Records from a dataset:
::::::::::

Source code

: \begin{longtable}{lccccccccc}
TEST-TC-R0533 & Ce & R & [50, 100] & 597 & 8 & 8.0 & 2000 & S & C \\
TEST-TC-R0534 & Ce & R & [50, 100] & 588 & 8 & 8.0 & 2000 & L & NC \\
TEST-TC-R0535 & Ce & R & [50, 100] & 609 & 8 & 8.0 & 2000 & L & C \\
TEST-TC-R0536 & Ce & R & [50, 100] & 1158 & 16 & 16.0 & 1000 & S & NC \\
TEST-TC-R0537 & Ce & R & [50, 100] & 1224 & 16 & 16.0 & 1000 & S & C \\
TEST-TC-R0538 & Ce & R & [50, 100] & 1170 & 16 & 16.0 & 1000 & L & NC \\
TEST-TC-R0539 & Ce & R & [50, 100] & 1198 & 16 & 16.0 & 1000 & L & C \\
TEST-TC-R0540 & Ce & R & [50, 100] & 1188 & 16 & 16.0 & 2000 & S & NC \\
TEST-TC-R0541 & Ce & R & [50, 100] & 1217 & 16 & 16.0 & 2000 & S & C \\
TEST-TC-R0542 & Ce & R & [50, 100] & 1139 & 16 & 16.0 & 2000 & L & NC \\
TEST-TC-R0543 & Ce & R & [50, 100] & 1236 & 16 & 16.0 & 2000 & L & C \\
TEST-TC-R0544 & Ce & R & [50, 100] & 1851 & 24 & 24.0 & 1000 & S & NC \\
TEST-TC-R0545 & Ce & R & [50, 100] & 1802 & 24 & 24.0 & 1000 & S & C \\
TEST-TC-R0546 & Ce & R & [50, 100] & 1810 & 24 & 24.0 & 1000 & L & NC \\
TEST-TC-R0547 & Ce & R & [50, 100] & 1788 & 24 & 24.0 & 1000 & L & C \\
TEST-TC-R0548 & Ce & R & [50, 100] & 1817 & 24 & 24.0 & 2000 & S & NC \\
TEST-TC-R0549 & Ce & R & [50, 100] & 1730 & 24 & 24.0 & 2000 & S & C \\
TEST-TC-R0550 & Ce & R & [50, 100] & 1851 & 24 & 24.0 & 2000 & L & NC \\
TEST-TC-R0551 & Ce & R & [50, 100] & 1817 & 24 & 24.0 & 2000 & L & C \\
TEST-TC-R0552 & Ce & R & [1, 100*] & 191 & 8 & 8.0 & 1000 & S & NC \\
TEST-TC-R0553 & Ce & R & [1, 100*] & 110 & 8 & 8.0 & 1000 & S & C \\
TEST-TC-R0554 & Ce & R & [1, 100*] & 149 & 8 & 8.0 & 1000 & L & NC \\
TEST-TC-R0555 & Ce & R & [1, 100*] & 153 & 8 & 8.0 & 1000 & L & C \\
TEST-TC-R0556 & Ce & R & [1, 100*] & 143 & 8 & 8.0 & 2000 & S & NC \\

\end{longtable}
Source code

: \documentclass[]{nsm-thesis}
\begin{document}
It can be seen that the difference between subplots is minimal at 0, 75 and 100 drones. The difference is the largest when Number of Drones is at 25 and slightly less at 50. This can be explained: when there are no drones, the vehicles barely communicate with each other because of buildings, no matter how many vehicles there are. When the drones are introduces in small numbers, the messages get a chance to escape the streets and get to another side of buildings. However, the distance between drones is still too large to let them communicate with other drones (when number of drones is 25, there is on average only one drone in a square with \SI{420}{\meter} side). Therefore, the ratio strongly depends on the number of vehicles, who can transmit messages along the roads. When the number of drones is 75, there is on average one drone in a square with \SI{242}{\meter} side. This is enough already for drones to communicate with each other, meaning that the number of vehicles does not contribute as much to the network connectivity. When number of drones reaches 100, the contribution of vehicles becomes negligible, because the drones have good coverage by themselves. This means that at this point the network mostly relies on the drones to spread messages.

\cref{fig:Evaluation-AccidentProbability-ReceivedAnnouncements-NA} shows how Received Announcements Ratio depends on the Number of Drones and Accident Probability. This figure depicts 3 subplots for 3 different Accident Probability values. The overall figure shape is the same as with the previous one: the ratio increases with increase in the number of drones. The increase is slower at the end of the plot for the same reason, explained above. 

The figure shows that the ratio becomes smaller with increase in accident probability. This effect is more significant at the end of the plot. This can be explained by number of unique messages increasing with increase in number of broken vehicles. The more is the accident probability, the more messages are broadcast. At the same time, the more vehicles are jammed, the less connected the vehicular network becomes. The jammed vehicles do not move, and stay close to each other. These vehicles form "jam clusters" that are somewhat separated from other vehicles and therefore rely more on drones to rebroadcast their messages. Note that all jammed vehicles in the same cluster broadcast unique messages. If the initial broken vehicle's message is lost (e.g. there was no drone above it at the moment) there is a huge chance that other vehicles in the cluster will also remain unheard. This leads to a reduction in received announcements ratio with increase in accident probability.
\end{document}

::::::::::

▶ What the task asks
Please set down all of the records exactly.

▶ Reply to the task
Source code

: \begin{longtable}{lccccccccc}
TEST-TC-R0533 & Ce & R & [50, 100] & 597 & 8 & 8.0 & 2000 & S & C \\
TEST-TC-R0534 & Ce & R & [50, 100] & 588 & 8 & 8.0 & 2000 & L & NC \\
TEST-TC-R0535 & Ce & R & [50, 100] & 609 & 8 & 8.0 & 2000 & L & C \\
TEST-TC-R0536 & Ce & R & [50, 100] & 1158 & 16 & 16.0 & 1000 & S & NC \\
TEST-TC-R0537 & Ce & R & [50, 100] & 1224 & 16 & 16.0 & 1000 & S & C \\
TEST-TC-R0538 & Ce & R & [50, 100] & 1170 & 16 & 16.0 & 1000 & L & NC \\
TEST-TC-R0539 & Ce & R & [50, 100] & 1198 & 16 & 16.0 & 1000 & L & C \\
TEST-TC-R0540 & Ce & R & [50, 100] & 1188 & 16 & 16.0 & 2000 & S & NC \\
TEST-TC-R0541 & Ce & R & [50, 100] & 1217 & 16 & 16.0 & 2000 & S & C \\
TEST-TC-R0542 & Ce & R & [50, 100] & 1139 & 16 & 16.0 & 2000 & L & NC \\
TEST-TC-R0543 & Ce & R & [50, 100] & 1236 & 16 & 16.0 & 2000 & L & C \\
TEST-TC-R0544 & Ce & R & [50, 100] & 1851 & 24 & 24.0 & 1000 & S & NC \\
TEST-TC-R0545 & Ce & R & [50, 100] & 1802 & 24 & 24.0 & 1000 & S & C \\
TEST-TC-R0546 & Ce & R & [50, 100] & 1810 & 24 & 24.0 & 1000 & L & NC \\
TEST-TC-R0547 & Ce & R & [50, 100] & 1788 & 24 & 24.0 & 1000 & L & C \\
TEST-TC-R0548 & Ce & R & [50, 100] & 1817 & 24 & 24.0 & 2000 & S & NC \\
TEST-TC-R0549 & Ce & R & [50, 100] & 1730 & 24 & 24.0 & 2000 & S & C \\
TEST-TC-R0550 & Ce & R & [50, 100] & 1851 & 24 & 24.0 & 2000 & L & NC \\
TEST-TC-R0551 & Ce & R & [50, 100] & 1817 & 24 & 24.0 & 2000 & L & C \\
TEST-TC-R0552 & Ce & R & [1, 100*] & 191 & 8 & 8.0 & 1000 & S & NC \\
TEST-TC-R0553 & Ce & R & [1, 100*] & 110 & 8 & 8.0 & 1000 & S & C \\
TEST-TC-R0554 & Ce & R & [1, 100*] & 149 & 8 & 8.0 & 1000 & L & NC \\
TEST-TC-R0555 & Ce & R & [1, 100*] & 153 & 8 & 8.0 & 1000 & L & C \\
TEST-TC-R0556 & Ce & R & [1, 100*] & 143 & 8 & 8.0 & 2000 & S & NC \\

\end{longtable}
Source code

: \documentclass[]{nsm-thesis}
\begin{document}
It can be seen that the difference between subplots is minimal at 0, 75 and 100 drones. The difference is the largest when Number of Drones is at 25 and slightly less at 50. This can be explained: when there are no drones, the vehicles barely communicate with each other because of buildings, no matter how many vehicles there are. When the drones are introduces in small numbers, the messages get a chance to escape the streets and get to another side of buildings. However, the distance between drones is still too large to let them communicate with other drones (when number of drones is 25, there is on average only one drone in a square with \SI{420}{\meter} side). Therefore, the ratio strongly depends on the number of vehicles, who can transmit messages along the roads. When the number of drones is 75, there is on average one drone in a square with \SI{242}{\meter} side. This is enough already for drones to communicate with each other, meaning that the number of vehicles does not contribute as much to the network connectivity. When number of drones reaches 100, the contribution of vehicles becomes negligible, because the drones have good coverage by themselves. This means that at this point the network mostly relies on the drones to spread messages.

\cref{fig:Evaluation-AccidentProbability-ReceivedAnnouncements-NA} shows how Received Announcements Ratio depends on the Number of Drones and Accident Probability. This figure depicts 3 subplots for 3 different Accident Probability values. The overall figure shape is the same as with the previous one: the ratio increases with increase in the number of drones. The increase is slower at the end of the plot for the same reason, explained above. 

The figure shows that the ratio becomes smaller with increase in accident probability. This effect is more significant at the end of the plot. This can be explained by number of unique messages increasing with increase in number of broken vehicles. The more is the accident probability, the more messages are broadcast. At the same time, the more vehicles are jammed, the less connected the vehicular network becomes. The jammed vehicles do not move, and stay close to each other. These vehicles form "jam clusters" that are somewhat separated from other vehicles and therefore rely more on drones to rebroadcast their messages. Note that all jammed vehicles in the same cluster broadcast unique messages. If the initial broken vehicle's message is lost (e.g. there was no drone above it at the moment) there is a huge chance that other vehicles in the cluster will also remain unheard. This leads to a reduction in received announcements ratio with increase in accident probability.
\end{document}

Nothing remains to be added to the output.